Your goal:
In the material below, find each line holding the string "format" and copy it.

Supplied data:
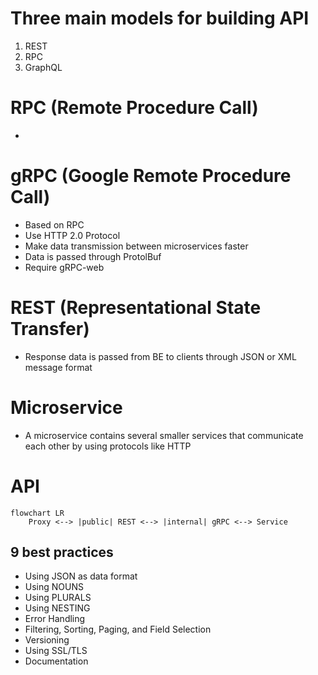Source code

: # Three main models for building API
1. REST
2. RPC
3. GraphQL

# RPC (**Remote Procedure Call**)
- 

# gRPC (**Google Remote Procedure Call**)
- Based on RPC
- Use HTTP 2.0 Protocol
- Make data transmission between microservices faster
- Data is passed through ProtolBuf
- Require gRPC-web

# REST (**Representational State Transfer**)
- Response data is passed from BE to clients through JSON or XML message format

# Microservice
- A microservice contains several smaller services that communicate each other by using protocols like HTTP





# API
```mermaid
flowchart LR
    Proxy <--> |public| REST <--> |internal| gRPC <--> Service
```

## 9 best practices
- Using JSON as data format
- Using NOUNS
- Using PLURALS
- Using NESTING
- Error Handling
- Filtering, Sorting, Paging, and Field Selection
- Versioning
- Using SSL/TLS
- Documentation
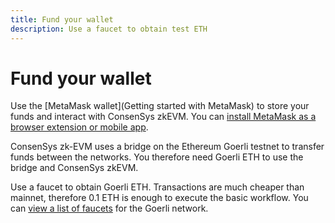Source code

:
 ```yaml
---
title: Fund your wallet
description: Use a faucet to obtain test ETH
---
```


# Fund your wallet

Use the [MetaMask wallet](Getting started with MetaMask) to store your funds and interact with
ConsenSys zkEVM. You can [install MetaMask as a browser extension or mobile app](https://metamask.io/download/).

ConsenSys zk-EVM uses a bridge on the Ethereum Goerli testnet to transfer funds between the networks.
You therefore need Goerli ETH to use the bridge and ConsenSys zkEVM.

Use a faucet to obtain Goerli ETH. Transactions are much cheaper than mainnet, therefore 0.1 ETH is enough
to execute the basic workflow. You can [view a list of faucets](https://faucetlink.to/goerli)
for the Goerli network.
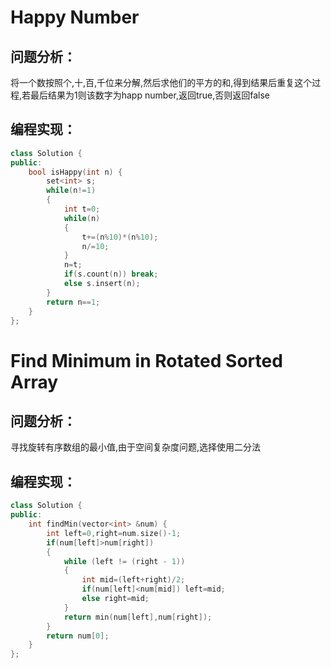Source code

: # Happy Number
## 问题分析：
将一个数按照个,十,百,千位来分解,然后求他们的平方的和,得到结果后重复这个过程,若最后结果为1则该数字为happ number,返回true,否则返回false
## 编程实现：
```C++
class Solution {
public:
    bool isHappy(int n) {
        set<int> s;
        while(n!=1)
        {
            int t=0;
            while(n)
            {
                t+=(n%10)*(n%10);
                n/=10;
            }
            n=t;
            if(s.count(n)) break;
            else s.insert(n);
        }
        return n==1;
    }
};
```

# Find Minimum in Rotated Sorted Array
## 问题分析：
寻找旋转有序数组的最小值,由于空间复杂度问题,选择使用二分法
## 编程实现：
```C++
class Solution {
public:
    int findMin(vector<int> &num) {
        int left=0,right=num.size()-1;
        if(num[left]>num[right]) 
        {
            while (left != (right - 1)) 
            {
                int mid=(left+right)/2;
                if(num[left]<num[mid]) left=mid;
                else right=mid;
            }
            return min(num[left],num[right]);
        }
        return num[0];
    }
};
```
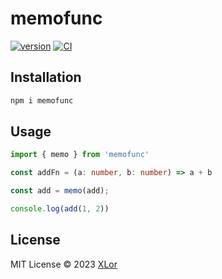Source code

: # memofunc

[![version](https://img.shields.io/npm/v/memofunc?label=memofunc)](https://www.npmjs.com/package/memofunc)
[![CI](https://github.com/yjl9903/memofunc/actions/workflows/ci.yml/badge.svg)](https://github.com/yjl9903/memofunc/actions/workflows/ci.yml)

## Installation

```bash
npm i memofunc
```

## Usage

```ts
import { memo } from 'memofunc'

const addFn = (a: number, b: number) => a + b

const add = memo(add);

console.log(add(1, 2))
```

## License

MIT License © 2023 [XLor](https://github.com/yjl9903)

Answer for this exercise:
- Response data is passed from BE to clients through JSON or XML message format
- Using JSON as data format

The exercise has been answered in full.